A lo largo de la historia, la identidad europea es una pregunta que surge como una inquietud, especialmente ante la amenaza de conflictos bélicos. Dicha pulsión de reflexionar sobre el propio carácter no es patrimonio único de los habitantes del Viejo Continente; cualquier colectividad se apresura a definirse cuando intuye cañones y artillería. Pero nuestro gran macro-estado europeo tiene mucha más mili que el resto de países del planeta y, a base de sufrir conflictos globales y de sus consecuentes problemas éticos, los europeos hemos terminado transformando la crisis de identidad en una de nuestras marcas antropológicas. Como ya insinuó George Steiner en el archifamoso –y algo sobrevalorado– La idea de Europa (disponéis de una versión excelente de Víctor Compta en Arcadia), el europeo es básicamente una persona eternamente ansiosa por averiguar su identidad y que disfruta sufriendo por un colapso que intuye cercano.
Durante los felices años 90, con el auge testosterónico de los Juegos Olímpicos y el brutal crecimiento económico estatal, la izquierda española lo tuvo fácil para implantarnos en la neurona la idea de un cosmopolitismo europeo basado en la mistificación de las ciudades. De aquí surge parcialmente este texto de Steiner, una apología de los cafés (aquellos lugares donde a los europeos nos gusta debatir, conspirar y compartir secretos) y de las ciudades rebosantes de estatuas donde, en cada rincón, uno se ve obligado a dialogar con la pesadez del pasado. Barcelona, decíamos en aquellos tiempos, es una ciudad europea, porque hay terrazas a punta pala y está llena de monumentos con señores a caballo, murallas y etcétera. Poco importa que no tuviéramos ni la más reputa idea de quién montaba el equino ni por qué se habían construido (o recuperado) sus muros.
Lo importante, según toda aquella palabrería, era que nosotros podíamos sentirnos ciudadanos de un entorno cultural común; un barcelonés era, básicamente, un individuo que compartía los mismos hábitos que un parisino o un milanés: le placía el vermut (pues comer tarde es cosa castellana y de gente que sestea) y pasar la tarde en el Ateneu leyendo a Proust o la prensa europea, porque todo aquello que afecta nord enllà acaba repercutiendo en las contingencias de nuestra calle y blablablá. Ahora tanto da si esa imagen idílica es falsa porque, aunque intuimos los requisitos de Steiner como algo azucarado, hay que poner de manifiesto que ni la nostalgia ya es lo que era. En mi barrio, los cafés sólo son oficinas donde la peña va a currar un rato con el laptop a cambio de pagar un doppio de siete euracos (y si alguien encuentra una terraza donde te permitan tomar un café y charlar un ratito, ¡que nos avise!).
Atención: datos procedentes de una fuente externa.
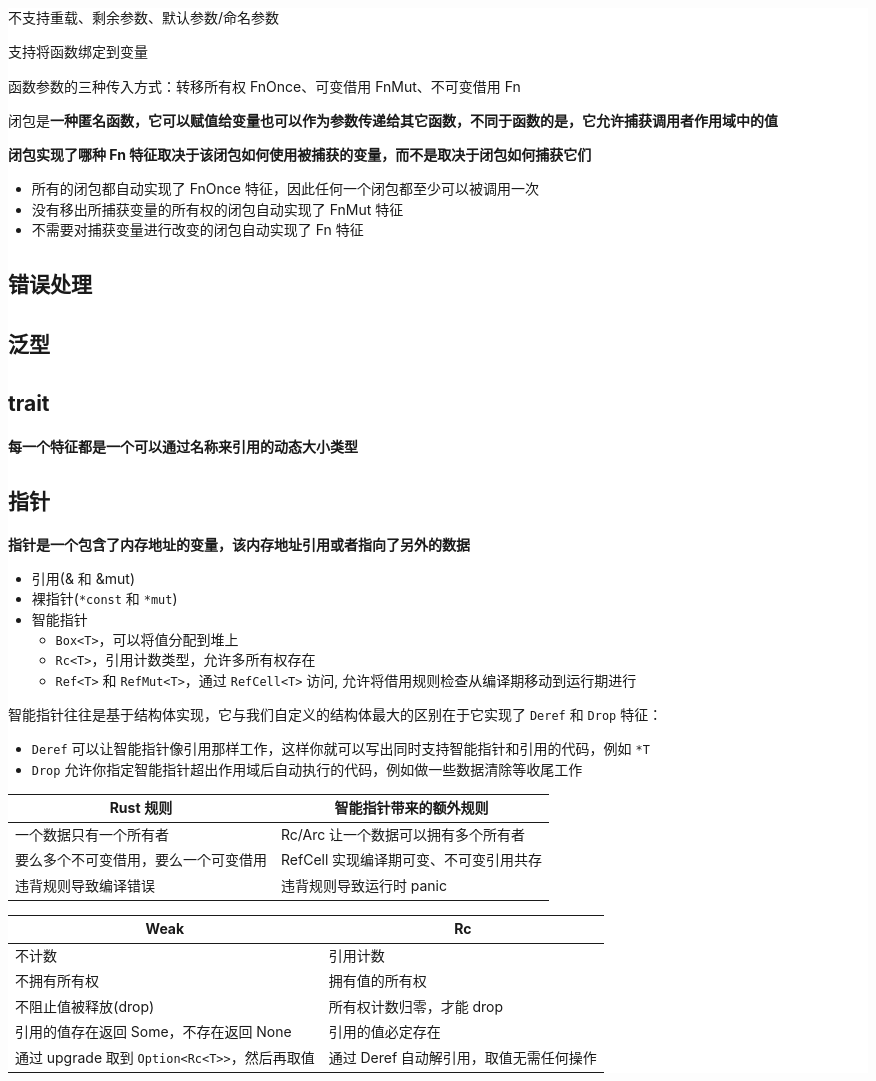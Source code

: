 不支持重载、剩余参数、默认参数/命名参数

支持将函数绑定到变量

函数参数的三种传入方式：转移所有权 FnOnce、可变借用 FnMut、不可变借用 Fn

闭包是**一种匿名函数，它可以赋值给变量也可以作为参数传递给其它函数，不同于函数的是，它允许捕获调用者作用域中的值**

**闭包实现了哪种 Fn 特征取决于该闭包如何使用被捕获的变量，而不是取决于闭包如何捕获它们**
- 所有的闭包都自动实现了 FnOnce 特征，因此任何一个闭包都至少可以被调用一次
- 没有移出所捕获变量的所有权的闭包自动实现了 FnMut 特征
- 不需要对捕获变量进行改变的闭包自动实现了 Fn 特征

## 错误处理

## 泛型

## trait

**每一个特征都是一个可以通过名称来引用的动态大小类型**

## 指针

**指针是一个包含了内存地址的变量，该内存地址引用或者指向了另外的数据**

- 引用(& 和 &mut)
- 裸指针(`*const` 和 `*mut`)
- 智能指针
    - `Box<T>`，可以将值分配到堆上
    - `Rc<T>`，引用计数类型，允许多所有权存在
    - `Ref<T>` 和 `RefMut<T>`，通过 `RefCell<T>` 访问, 允许将借用规则检查从编译期移动到运行期进行

智能指针往往是基于结构体实现，它与我们自定义的结构体最大的区别在于它实现了 `Deref` 和 `Drop` 特征：

- `Deref` 可以让智能指针像引用那样工作，这样你就可以写出同时支持智能指针和引用的代码，例如 `*T`
- `Drop` 允许你指定智能指针超出作用域后自动执行的代码，例如做一些数据清除等收尾工作

| Rust 规则            | 智能指针带来的额外规则            |
|--------------------|------------------------|
| 一个数据只有一个所有者        | Rc/Arc 让一个数据可以拥有多个所有者   |
| 要么多个不可变借用，要么一个可变借用 | RefCell 实现编译期可变、不可变引用共存 |
| 违背规则导致编译错误         | 违背规则导致运行时 panic         |

| Weak                                | Rc                      |
|-------------------------------------|-------------------------|
| 不计数                                 | 引用计数                    |
| 不拥有所有权                              | 拥有值的所有权                 |
| 不阻止值被释放(drop)                       | 所有权计数归零，才能 drop         |
| 引用的值存在返回 Some，不存在返回 None            | 引用的值必定存在                |
| 通过 upgrade 取到 `Option<Rc<T>>`，然后再取值 | 通过 Deref 自动解引用，取值无需任何操作 |
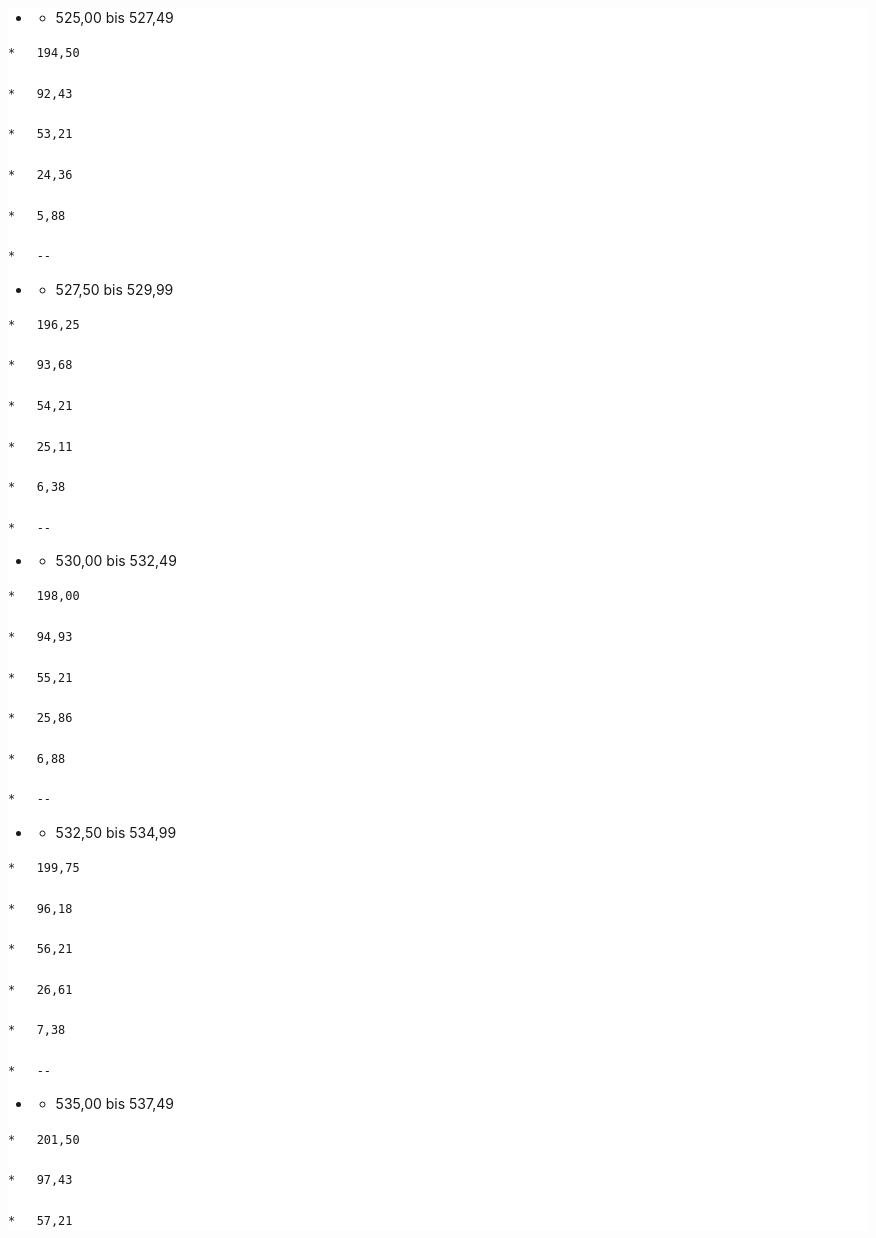 *    *   525,00 bis 527,49

    *   194,50

    *   92,43

    *   53,21

    *   24,36

    *   5,88

    *   --


*    *   527,50 bis 529,99

    *   196,25

    *   93,68

    *   54,21

    *   25,11

    *   6,38

    *   --


*    *   530,00 bis 532,49

    *   198,00

    *   94,93

    *   55,21

    *   25,86

    *   6,88

    *   --


*    *   532,50 bis 534,99

    *   199,75

    *   96,18

    *   56,21

    *   26,61

    *   7,38

    *   --


*    *   535,00 bis 537,49

    *   201,50

    *   97,43

    *   57,21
El otro día paseaba admirando A Francesc Layret, el conjunto de estatuas de Frederic Marès que monopoliza la Plaza de Goya de nuestra ciudad. Como ocurre en la mayoría de monumentos y espacios escultóricos de la Barcelona, nuestro Ayuntamiento lo tiene todo descuidado: ni rastro de aquello que los cursis llaman musealizar una obra de arte (poner una simple etiqueta con el autor, vaya) y el entorno ajardinado de la escultura daba auténtica pena. Pasando por ese camino no sólo sientes poca necesidad de enfrentarte al pasado, sino más bien de pasar de éste olímpicamente, rezando que las palomas no defequen en tu testa. Del resto de rasgos europeos imaginados por Steiner –a saber, Europa es un entorno donde la naturaleza está hecha a escala humana, en el cual los ciudadanos son hijos del racionalismo griego y de la espiritualidad judía– ni me atrevo a hablar, pues Barcelona hace de mal pasear y mira más bien poco a Atenas y a Jerusalén.
¿Alguien osa identificar Barcelona como una ciudad europea? ¿Nos interpela, aunque sea a base de criterios absolutamente démodé, sentirnos europeos? Son preguntas interesantes para hacerse ahora que sufrimos la matraca aburridísima de los partidos con ocasión de los comicios continentales y que estamos a punto de contemplar un viraje aislacionista de la mayoría de estados del Viejo Continente. Escribo intuitivamente y a base de una estadística de andar por casa, pero diría que no conozco ni un solo conciudadano de mi generación que se declare europeo, y diría que esta sensación aumenta aún más en generaciones más globalizadas que la mía como son los millenial o los zetistas. Tampoco sé si ésta es una mala noticia. Lo único que puedo decir, hoy por hoy, es que el único lugar de Barcelona que conozco dónde puedes tomar tranquilamente un café sin que te miren como un extraterrestre es el Jardín Romántico del Ateneu.
El adjetivo del Jardín siempre me había parecido espantosamente cursi. Pero ahora le entiendo mucho mejor.